3. He argues, rather than exonerating the Japanese-Americans, the lack of evidence convinces him that there is a well organized fifth-column conspiracy that has been strategically avoiding sabotage to lull the population and government into a false sense of security, before striking at the right moment.
4. However, if evidence of sabotage would update him towards believing in the presence of opposition among Japanese Americans, then a lack of evidence necessarily must update him away from that belief.
5. There's no way that a lack of evidence for a conspiracy could ever cause you to be more worried about said conspiracy.
6. So the governor is a stupid evil cringe idiot with incoherent beliefs.

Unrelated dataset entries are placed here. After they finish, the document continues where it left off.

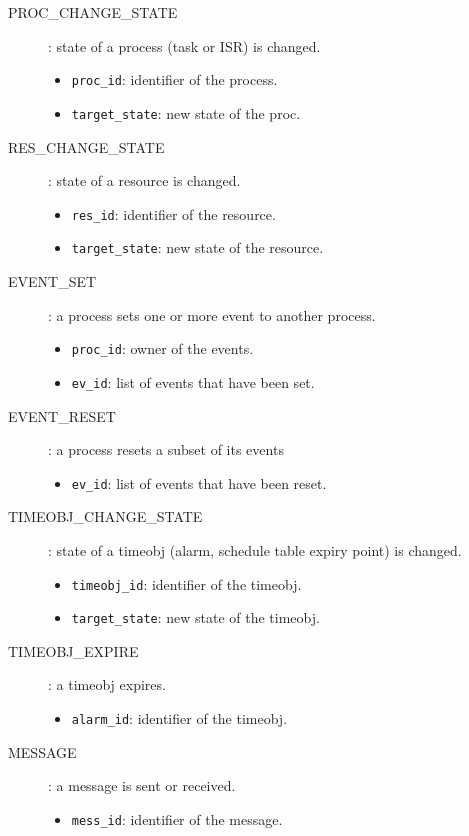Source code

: \begin{description}
  \item[PROC\_CHANGE\_STATE]: state of a process (task or ISR) is changed.
    \begin{itemize}
      \item \texttt{proc\_id}: identifier of the process.
      \item \texttt{target\_state}: new state of the proc. %
    \end{itemize}

  \item[RES\_CHANGE\_STATE]: state of a resource is changed.
    \begin{itemize}
      \item \texttt{res\_id}: identifier of the resource.
      \item \texttt{target\_state}: new state of the resource. %
    \end{itemize}

  \item[EVENT\_SET]: a process sets one or more event to another process.
    \begin{itemize}
      \item \texttt{proc\_id}: owner of the events.
      \item \texttt{ev\_id}: list of events that have been set.
    \end{itemize}

  \item[EVENT\_RESET]: a process resets a subset of its events
    \begin{itemize}
      \item \texttt{ev\_id}: list of events that have been reset.
    \end{itemize}

  \item[TIMEOBJ\_CHANGE\_STATE]: state of a timeobj (alarm, schedule table
    expiry point) is changed.
    \begin{itemize}
      \item \texttt{timeobj\_id}: identifier of the timeobj.
      \item \texttt{target\_state}: new state of the timeobj.
    \end{itemize}

  \item[TIMEOBJ\_EXPIRE]: a timeobj expires.
    \begin{itemize}
      \item \texttt{alarm\_id}: identifier of the timeobj.
    \end{itemize}

  \item[MESSAGE]: a message is sent or received.
  \begin{itemize}
  	\item \texttt{mess\_id}: identifier of the message.
  \end{itemize}
  

\end{description}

I agree with the broad takeaway. The provided heuristic seems useful for detecting when you might be not updating coherently. The governor in question probably wasn't well-founded in his beliefs, and probably was a bad person. From a quick skim of the wikipedia article, Japanese-American internment seems like it was absolutely horrific, unjustified, unreasonably inhumane, and shouldn't have been done.
That aside, this specific example is critically flawed.
Let's model the governor's reasoning explicitly. We have three disjoint hypotheses:[1]
* H1: There is no significant anti-war action by Japanese-Americans.
* H2: There is significant anti-war action, but it's not well coordinated.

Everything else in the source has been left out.